[Task statement]
Please tally how many lines in the entries below include the word "People", giving only the number.
══ Data extract ══
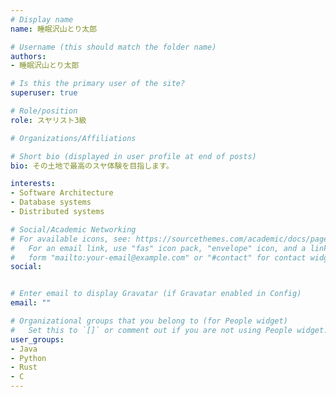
 ```yaml
---
# Display name
name: 睡眠沢山とり太郎

# Username (this should match the folder name)
authors:
- 睡眠沢山とり太郎

# Is this the primary user of the site?
superuser: true

# Role/position
role: スヤリスト3級

# Organizations/Affiliations

# Short bio (displayed in user profile at end of posts)
bio: その土地で最高のスヤ体験を目指します。

interests:
- Software Architecture
- Database systems
- Distributed systems

# Social/Academic Networking
# For available icons, see: https://sourcethemes.com/academic/docs/page-builder/#icons
#   For an email link, use "fas" icon pack, "envelope" icon, and a link in the
#   form "mailto:your-email@example.com" or "#contact" for contact widget.
social:


# Enter email to display Gravatar (if Gravatar enabled in Config)
email: ""

# Organizational groups that you belong to (for People widget)
#   Set this to `[]` or comment out if you are not using People widget.
user_groups:
- Java
- Python
- Rust
- C
---
```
═══
[Task result]
2